You’d need a heart of stone not to laugh at what happened when a D.C. news crew rolled into a neighborhood supposedly mis-identified as “sketchy” by a controversial new phone app that tells users to avoid high-crime neighborhoods. From The Raw Story:
WUSA9 reporter Mola Lenghi said that he, photographer James Hash, and intern Taylor Bisciotti were in the Petworth area interviewing residents who lived there.
“We were doing a story on an app that describes ‘sketchy’ neighborhoods,” Lenghi said. “It led us to the Petworth neighborhood of Northwest, and I’m not going to call it a ‘sketchy’ neighborhood, but as folks were telling us that it was a good neighborhood, and that not much activity happens around there — as that was being told to us, our van was being robbed.”
“We got back to the news van,” he continued, “and noticed that the lock was popped out. Got in there, and noticed that all of our stuff was gone. I had a backpack full of electronics.”
Lenghi then turned to photographer James Hash, who said that he had two backpacks full of equipment that he had “built up over a career, 15 years.”
Taylor Bisciotti, the intern, had her iPhone stolen, but the crew was able to use the “Find my iPhone” application to track its location, eventually finding it — and much of the crew’s other gear — in a raccoon-infested dumpster in a different part of DC.

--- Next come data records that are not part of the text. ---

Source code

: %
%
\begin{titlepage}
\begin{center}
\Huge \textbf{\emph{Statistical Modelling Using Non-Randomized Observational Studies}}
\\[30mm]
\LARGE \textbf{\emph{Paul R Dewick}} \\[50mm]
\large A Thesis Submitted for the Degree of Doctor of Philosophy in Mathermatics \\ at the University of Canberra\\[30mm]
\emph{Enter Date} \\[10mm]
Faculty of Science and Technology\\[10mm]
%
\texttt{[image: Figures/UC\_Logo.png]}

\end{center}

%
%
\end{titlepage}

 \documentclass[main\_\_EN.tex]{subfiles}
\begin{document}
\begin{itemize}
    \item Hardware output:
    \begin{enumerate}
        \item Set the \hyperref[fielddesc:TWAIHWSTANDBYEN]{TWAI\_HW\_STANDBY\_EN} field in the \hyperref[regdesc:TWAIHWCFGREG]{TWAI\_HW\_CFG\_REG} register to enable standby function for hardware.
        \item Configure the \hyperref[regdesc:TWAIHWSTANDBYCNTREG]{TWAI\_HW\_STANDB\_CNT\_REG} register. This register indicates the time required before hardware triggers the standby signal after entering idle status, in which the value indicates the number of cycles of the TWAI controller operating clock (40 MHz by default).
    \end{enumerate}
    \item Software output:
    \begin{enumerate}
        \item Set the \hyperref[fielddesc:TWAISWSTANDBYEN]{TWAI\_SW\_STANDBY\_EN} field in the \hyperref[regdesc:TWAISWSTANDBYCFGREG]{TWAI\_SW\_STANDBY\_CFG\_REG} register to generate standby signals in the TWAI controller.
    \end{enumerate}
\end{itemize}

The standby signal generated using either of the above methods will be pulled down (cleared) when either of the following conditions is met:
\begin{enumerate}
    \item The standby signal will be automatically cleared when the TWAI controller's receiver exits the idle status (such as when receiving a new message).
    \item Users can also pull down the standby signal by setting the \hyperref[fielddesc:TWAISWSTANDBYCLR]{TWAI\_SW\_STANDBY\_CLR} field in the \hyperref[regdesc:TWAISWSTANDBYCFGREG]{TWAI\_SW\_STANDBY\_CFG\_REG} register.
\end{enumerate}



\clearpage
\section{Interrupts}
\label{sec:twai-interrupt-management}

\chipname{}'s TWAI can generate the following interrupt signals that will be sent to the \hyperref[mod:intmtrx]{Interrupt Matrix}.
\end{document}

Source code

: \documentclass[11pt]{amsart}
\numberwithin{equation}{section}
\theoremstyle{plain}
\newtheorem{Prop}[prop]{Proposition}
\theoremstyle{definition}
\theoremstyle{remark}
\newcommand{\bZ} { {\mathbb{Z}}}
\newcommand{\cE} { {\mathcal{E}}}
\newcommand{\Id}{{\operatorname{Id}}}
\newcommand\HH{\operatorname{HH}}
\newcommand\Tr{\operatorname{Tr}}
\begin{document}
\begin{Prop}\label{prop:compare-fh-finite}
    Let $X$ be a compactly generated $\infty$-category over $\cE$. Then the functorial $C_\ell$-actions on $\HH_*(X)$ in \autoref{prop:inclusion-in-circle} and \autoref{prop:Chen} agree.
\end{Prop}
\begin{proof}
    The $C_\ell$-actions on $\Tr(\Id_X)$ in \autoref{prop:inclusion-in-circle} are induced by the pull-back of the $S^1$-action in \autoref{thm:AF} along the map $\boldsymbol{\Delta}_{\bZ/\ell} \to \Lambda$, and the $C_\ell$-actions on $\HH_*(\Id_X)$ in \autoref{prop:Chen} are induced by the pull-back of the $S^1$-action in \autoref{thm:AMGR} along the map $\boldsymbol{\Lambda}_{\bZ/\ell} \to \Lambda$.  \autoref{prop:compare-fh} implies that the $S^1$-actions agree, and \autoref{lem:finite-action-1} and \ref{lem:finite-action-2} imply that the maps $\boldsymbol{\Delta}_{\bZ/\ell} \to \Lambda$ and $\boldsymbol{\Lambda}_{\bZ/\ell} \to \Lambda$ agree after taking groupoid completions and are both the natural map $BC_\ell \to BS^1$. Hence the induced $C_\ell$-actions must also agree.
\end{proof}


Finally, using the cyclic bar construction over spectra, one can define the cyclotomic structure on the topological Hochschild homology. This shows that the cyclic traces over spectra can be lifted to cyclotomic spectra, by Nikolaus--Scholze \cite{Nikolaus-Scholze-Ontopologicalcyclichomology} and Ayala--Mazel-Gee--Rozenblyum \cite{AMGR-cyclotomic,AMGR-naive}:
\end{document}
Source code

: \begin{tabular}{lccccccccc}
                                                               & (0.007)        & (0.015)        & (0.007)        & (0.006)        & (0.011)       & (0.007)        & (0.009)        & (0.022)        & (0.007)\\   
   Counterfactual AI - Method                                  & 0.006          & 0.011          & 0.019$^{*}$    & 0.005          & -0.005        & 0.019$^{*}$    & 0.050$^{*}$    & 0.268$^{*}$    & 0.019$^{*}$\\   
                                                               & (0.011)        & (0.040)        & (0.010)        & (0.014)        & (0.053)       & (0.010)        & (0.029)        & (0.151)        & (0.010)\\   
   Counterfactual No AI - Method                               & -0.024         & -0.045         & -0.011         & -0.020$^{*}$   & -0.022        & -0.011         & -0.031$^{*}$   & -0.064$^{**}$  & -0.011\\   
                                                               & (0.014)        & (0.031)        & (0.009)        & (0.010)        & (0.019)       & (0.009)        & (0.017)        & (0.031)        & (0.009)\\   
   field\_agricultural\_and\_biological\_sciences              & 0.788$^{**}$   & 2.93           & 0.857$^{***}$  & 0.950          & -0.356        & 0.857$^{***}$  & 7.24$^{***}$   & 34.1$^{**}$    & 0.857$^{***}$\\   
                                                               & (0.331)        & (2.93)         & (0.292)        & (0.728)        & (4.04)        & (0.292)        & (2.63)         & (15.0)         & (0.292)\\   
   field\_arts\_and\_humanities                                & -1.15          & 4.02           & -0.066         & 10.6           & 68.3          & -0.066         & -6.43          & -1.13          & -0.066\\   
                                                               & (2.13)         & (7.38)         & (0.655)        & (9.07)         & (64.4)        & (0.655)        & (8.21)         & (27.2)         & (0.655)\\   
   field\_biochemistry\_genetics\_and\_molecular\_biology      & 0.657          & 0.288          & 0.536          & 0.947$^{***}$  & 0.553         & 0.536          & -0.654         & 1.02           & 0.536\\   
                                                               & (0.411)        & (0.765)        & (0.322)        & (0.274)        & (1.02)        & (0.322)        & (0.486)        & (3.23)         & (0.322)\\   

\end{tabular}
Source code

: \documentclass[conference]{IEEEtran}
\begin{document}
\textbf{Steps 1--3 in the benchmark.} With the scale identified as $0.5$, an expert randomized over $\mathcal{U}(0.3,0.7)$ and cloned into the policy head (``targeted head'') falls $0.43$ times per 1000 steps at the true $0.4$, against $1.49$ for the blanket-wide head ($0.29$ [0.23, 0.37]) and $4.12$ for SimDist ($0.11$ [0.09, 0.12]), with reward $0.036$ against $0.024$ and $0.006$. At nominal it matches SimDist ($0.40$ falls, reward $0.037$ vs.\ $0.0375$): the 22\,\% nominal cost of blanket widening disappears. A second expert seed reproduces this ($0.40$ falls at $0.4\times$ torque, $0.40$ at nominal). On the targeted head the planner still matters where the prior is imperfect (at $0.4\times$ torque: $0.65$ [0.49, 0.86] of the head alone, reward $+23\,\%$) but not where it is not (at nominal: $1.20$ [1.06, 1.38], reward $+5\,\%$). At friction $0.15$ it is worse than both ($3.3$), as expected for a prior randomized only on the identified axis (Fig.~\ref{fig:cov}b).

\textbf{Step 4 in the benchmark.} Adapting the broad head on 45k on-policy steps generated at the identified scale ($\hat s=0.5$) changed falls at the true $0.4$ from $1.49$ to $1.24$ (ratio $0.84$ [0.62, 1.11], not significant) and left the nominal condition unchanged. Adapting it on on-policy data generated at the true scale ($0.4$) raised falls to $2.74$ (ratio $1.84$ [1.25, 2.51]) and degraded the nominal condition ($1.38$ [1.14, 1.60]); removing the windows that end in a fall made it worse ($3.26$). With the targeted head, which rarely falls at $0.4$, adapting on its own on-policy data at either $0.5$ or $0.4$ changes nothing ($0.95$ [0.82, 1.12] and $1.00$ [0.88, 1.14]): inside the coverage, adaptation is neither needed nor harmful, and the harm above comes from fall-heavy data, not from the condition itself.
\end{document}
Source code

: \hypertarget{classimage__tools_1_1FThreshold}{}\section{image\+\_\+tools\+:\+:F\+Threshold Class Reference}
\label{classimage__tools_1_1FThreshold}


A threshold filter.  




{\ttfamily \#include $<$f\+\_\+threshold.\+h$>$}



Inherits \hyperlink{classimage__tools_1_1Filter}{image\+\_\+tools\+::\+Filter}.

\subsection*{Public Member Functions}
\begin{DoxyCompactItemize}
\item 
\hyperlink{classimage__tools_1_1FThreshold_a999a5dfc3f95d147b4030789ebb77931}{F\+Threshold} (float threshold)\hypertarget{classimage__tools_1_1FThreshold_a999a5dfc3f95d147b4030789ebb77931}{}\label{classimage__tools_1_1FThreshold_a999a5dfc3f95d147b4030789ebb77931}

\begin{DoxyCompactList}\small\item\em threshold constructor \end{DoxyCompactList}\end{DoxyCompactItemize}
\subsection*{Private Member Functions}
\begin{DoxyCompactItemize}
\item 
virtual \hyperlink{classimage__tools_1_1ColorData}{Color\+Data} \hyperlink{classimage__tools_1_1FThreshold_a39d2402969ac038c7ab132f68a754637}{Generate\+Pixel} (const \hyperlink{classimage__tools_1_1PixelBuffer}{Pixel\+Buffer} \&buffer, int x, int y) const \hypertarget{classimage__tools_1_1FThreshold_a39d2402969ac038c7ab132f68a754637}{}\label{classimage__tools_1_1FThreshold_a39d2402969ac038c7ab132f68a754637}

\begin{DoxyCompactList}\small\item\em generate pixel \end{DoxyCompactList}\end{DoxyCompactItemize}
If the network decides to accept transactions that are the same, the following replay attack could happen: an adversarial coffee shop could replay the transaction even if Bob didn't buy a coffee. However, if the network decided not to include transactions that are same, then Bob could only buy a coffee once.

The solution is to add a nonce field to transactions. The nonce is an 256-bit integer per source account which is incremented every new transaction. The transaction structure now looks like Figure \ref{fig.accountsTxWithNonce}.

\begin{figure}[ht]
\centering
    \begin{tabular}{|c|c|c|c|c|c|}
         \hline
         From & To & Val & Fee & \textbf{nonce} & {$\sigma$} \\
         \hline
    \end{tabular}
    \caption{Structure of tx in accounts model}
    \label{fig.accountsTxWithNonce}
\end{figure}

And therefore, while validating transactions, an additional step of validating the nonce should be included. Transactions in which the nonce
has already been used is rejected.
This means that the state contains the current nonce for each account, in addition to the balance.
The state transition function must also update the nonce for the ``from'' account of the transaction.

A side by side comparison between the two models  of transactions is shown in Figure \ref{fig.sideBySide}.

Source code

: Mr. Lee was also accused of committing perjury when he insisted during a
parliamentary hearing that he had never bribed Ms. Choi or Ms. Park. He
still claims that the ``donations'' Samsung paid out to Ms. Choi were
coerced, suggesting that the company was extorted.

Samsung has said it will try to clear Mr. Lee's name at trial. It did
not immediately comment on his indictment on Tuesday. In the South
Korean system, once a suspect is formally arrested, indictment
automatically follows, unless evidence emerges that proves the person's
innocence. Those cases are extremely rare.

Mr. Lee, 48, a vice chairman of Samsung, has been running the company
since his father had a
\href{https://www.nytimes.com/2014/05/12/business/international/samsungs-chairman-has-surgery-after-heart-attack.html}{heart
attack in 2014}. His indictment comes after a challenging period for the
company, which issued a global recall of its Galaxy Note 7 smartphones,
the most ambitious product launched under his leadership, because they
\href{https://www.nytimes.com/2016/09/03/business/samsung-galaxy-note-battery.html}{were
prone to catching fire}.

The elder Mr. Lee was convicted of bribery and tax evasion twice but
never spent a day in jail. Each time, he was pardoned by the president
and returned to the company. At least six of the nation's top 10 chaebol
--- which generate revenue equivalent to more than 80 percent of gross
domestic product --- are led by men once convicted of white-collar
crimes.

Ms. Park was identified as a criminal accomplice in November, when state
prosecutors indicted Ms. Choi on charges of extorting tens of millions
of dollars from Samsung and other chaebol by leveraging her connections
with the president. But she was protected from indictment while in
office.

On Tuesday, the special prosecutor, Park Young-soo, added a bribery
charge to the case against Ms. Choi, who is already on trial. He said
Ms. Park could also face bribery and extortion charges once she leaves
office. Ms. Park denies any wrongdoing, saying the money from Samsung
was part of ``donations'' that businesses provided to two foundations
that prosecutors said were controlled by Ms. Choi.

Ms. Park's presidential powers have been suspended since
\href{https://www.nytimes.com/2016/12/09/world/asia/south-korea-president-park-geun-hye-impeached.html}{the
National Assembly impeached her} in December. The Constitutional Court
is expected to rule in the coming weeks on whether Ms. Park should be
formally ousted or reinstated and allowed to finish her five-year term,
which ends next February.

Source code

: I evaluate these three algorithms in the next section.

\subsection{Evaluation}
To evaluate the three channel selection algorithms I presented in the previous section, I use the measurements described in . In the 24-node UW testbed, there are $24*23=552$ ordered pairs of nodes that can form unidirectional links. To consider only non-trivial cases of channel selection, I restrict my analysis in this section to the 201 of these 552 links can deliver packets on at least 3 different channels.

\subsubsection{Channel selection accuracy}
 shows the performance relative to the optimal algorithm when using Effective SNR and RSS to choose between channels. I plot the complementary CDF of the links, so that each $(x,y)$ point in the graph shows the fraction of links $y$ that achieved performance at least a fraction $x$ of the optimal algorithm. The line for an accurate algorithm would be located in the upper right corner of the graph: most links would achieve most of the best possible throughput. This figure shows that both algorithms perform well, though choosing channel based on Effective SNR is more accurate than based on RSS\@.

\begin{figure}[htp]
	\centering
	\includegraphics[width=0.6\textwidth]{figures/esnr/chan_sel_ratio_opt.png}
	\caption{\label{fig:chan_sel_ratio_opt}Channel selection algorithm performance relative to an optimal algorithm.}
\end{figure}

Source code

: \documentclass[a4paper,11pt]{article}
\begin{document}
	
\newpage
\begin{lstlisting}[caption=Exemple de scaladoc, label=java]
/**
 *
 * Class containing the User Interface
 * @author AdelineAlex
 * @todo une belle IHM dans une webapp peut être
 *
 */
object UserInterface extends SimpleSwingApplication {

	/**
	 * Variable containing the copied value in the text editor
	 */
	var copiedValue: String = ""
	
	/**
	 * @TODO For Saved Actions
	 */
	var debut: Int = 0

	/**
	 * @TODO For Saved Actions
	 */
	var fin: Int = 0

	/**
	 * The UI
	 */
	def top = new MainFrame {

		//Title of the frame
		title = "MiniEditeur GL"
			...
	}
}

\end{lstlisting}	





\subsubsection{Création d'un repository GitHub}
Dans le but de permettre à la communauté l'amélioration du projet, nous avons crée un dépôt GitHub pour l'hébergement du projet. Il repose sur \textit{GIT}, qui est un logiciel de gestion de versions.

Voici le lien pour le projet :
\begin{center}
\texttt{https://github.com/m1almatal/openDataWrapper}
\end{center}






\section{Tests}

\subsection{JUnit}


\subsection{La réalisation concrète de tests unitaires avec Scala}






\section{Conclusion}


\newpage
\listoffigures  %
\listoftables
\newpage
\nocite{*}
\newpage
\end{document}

I gather the app in question works primarily by collating police incident reports, which would seem like a relatively solid way to establish that a particular area has experienced a troubling volume of recent crime – some of which might not be common knowledge among all the residents of the area, especially in the case of low-key non-violent property crimes. Closing your eyes because distasteful reality is politically incorrect rarely works out well.